The second section considers television. That break highlights the tumult of the postwar era, including World War II, Hollywood’s wane and television’s rise, and an emergent civil rights movement. The chapter on the 1964 episode devoted to Governor Slaton, part of a series inspired by Kennedy’s book Profiles in Courage, is a model of media history. Bernstein makes expert use of television producer Robert Saudek's papers, identifying a formidable roster behind this early instance of “quality television.”
Turning to the 1988 The Murder of Mary Phagan, Bernstein relies on extensive oral interviews conducted with the NBC miniseries creative team. The chapter highlights how much had changed to allow “the most nuanced and fullest account” of events (250). Facing the erosion of its household audience to cable, networks relied upon high production values and special events embodied by the miniseries to deliver an elite but diminishing audience segment to advertisers. Where networks could uphold Profiles in Courage as “public service” in the days before PBS, Mary Phagan shows how they relied on “quality demographics” to keep advertisers happy. One of the last of the television miniseries, Mary Phagan today seems closer to a made-for-HBO movie than a network show.

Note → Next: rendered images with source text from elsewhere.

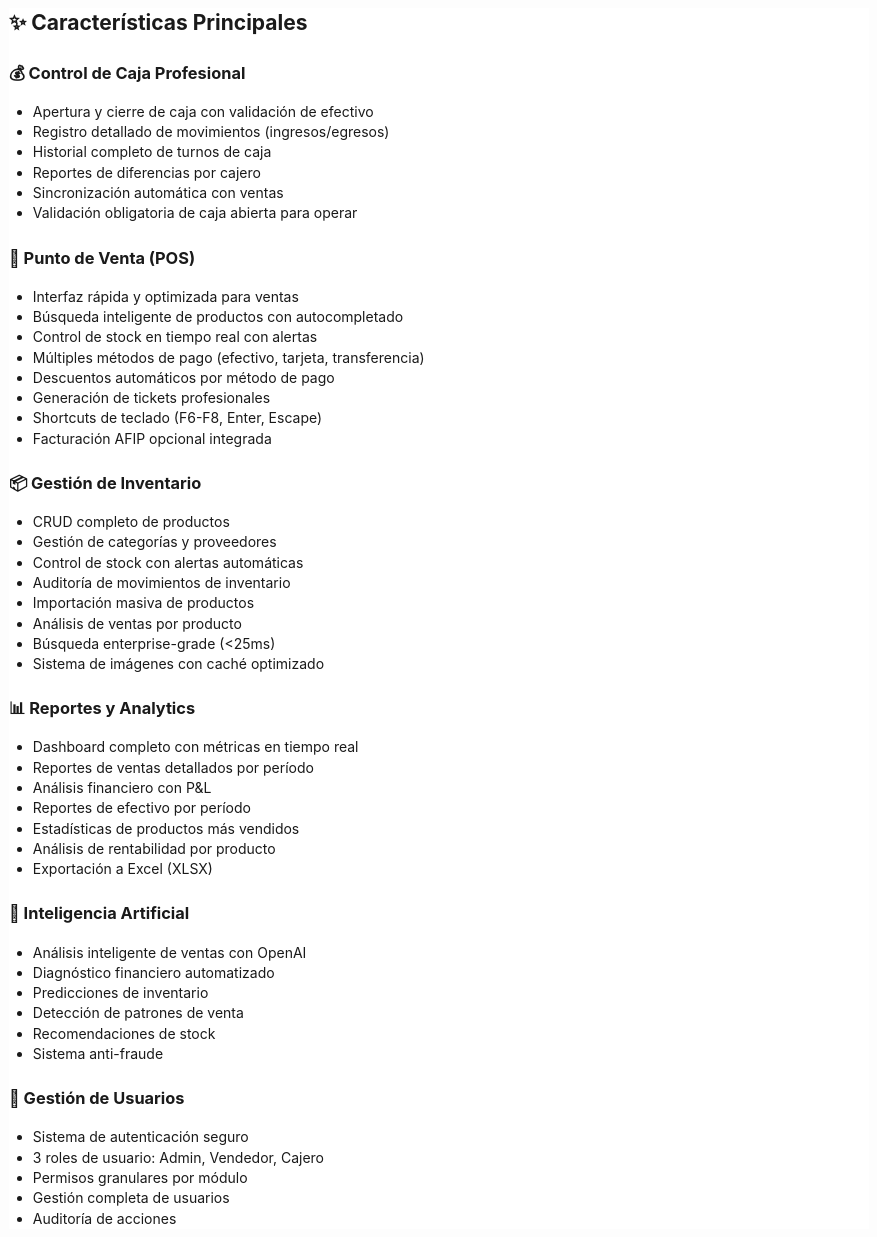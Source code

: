 ## ✨ Características Principales

### 💰 Control de Caja Profesional
- Apertura y cierre de caja con validación de efectivo
- Registro detallado de movimientos (ingresos/egresos)
- Historial completo de turnos de caja
- Reportes de diferencias por cajero
- Sincronización automática con ventas
- Validación obligatoria de caja abierta para operar

### 🛒 Punto de Venta (POS)
- Interfaz rápida y optimizada para ventas
- Búsqueda inteligente de productos con autocompletado
- Control de stock en tiempo real con alertas
- Múltiples métodos de pago (efectivo, tarjeta, transferencia)
- Descuentos automáticos por método de pago
- Generación de tickets profesionales
- Shortcuts de teclado (F6-F8, Enter, Escape)
- Facturación AFIP opcional integrada

### 📦 Gestión de Inventario
- CRUD completo de productos
- Gestión de categorías y proveedores
- Control de stock con alertas automáticas
- Auditoría de movimientos de inventario
- Importación masiva de productos
- Análisis de ventas por producto
- Búsqueda enterprise-grade (<25ms)
- Sistema de imágenes con caché optimizado

### 📊 Reportes y Analytics
- Dashboard completo con métricas en tiempo real
- Reportes de ventas detallados por período
- Análisis financiero con P&L
- Reportes de efectivo por período
- Estadísticas de productos más vendidos
- Análisis de rentabilidad por producto
- Exportación a Excel (XLSX)

### 🤖 Inteligencia Artificial
- Análisis inteligente de ventas con OpenAI
- Diagnóstico financiero automatizado
- Predicciones de inventario
- Detección de patrones de venta
- Recomendaciones de stock
- Sistema anti-fraude

### 👥 Gestión de Usuarios
- Sistema de autenticación seguro
- 3 roles de usuario: Admin, Vendedor, Cajero
- Permisos granulares por módulo
- Gestión completa de usuarios
- Auditoría de acciones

While the book invokes shifting historical contexts within both popular media and culture at large, it could go further. At times, comparisons between the actual record and the dramatized risk overwhelming attention to what the cultural implications of this divergence might be. In its focus, for example, the book misses the undeniable resonance the 1937 film would have had with 1930s concerns over the rising tide of Nazi anti-Semitism. The book ultimately notes “a remarkable consensus” in these representations (251), and while that consensus consistently downplays the role of anti-Semitism, Bernstein’s work implicitly highlights divergent meanings for different audiences across varied cultural climates. For anyone interested in studying historical representations on film, there are notable insights into popular culture embedded within solid analysis and research of the Frank case. Bernstein’s scholarship lays groundwork for future research to more fully explore some of the larger cultural resonances that the book unearths.
Steven Alan Carr
Indiana U – Purdue U Fort Wayne
Steven Alan Carr is Graduate Program Director and Associate Professor of Communication at Indiana University - Purdue University Fort Wayne (IPFW) and Co-Director of the IPFW Institute for Holocaust and Genocide Studies. Since his first book, Hollywood and Anti-Semitism: A Cultural History up to World War II (2001), his project exploring the response of the American film industry to the growing public awareness of the Holocaust has received awards from the National Endowment for the Humanities, the U.S. Holocaust Memorial Museum, and the American Jewish Archives.